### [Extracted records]
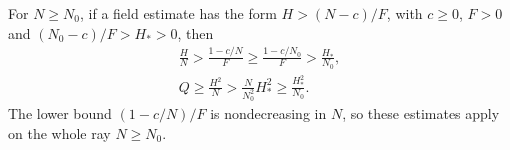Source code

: For $N\ge N_0$, if a field estimate has the form $H>(N-c)/F$,
with $c\ge0$, $F>0$ and $(N_0-c)/F>H_*>0$, then
\begin{equation}\label{lt:energy-ray}
 \begin{gathered}
 \frac HN>\frac{1-c/N}{F}\ge\frac{1-c/N_0}{F}
             >\frac{H_*}{N_0},\\
 Q\ge\frac{H^2}{N}>\frac{N}{N_0^2}H_*^2\ge\frac{H_*^2}{N_0}.
 \end{gathered}
\end{equation}
The lower bound $(1-c/N)/F$ is nondecreasing in $N$, so these
estimates apply on the whole ray $N\ge N_0$.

### [WHAT YOU HAVE TO DO]
Please copy the data shown above, line by line and exactly, omitting the images.

### [EXERCISE RESULT]
Source code

: For $N\ge N_0$, if a field estimate has the form $H>(N-c)/F$,
with $c\ge0$, $F>0$ and $(N_0-c)/F>H_*>0$, then
\begin{equation}\label{lt:energy-ray}
 \begin{gathered}
 \frac HN>\frac{1-c/N}{F}\ge\frac{1-c/N_0}{F}
             >\frac{H_*}{N_0},\\
 Q\ge\frac{H^2}{N}>\frac{N}{N_0^2}H_*^2\ge\frac{H_*^2}{N_0}.
 \end{gathered}
\end{equation}
The lower bound $(1-c/N)/F$ is nondecreasing in $N$, so these
estimates apply on the whole ray $N\ge N_0$.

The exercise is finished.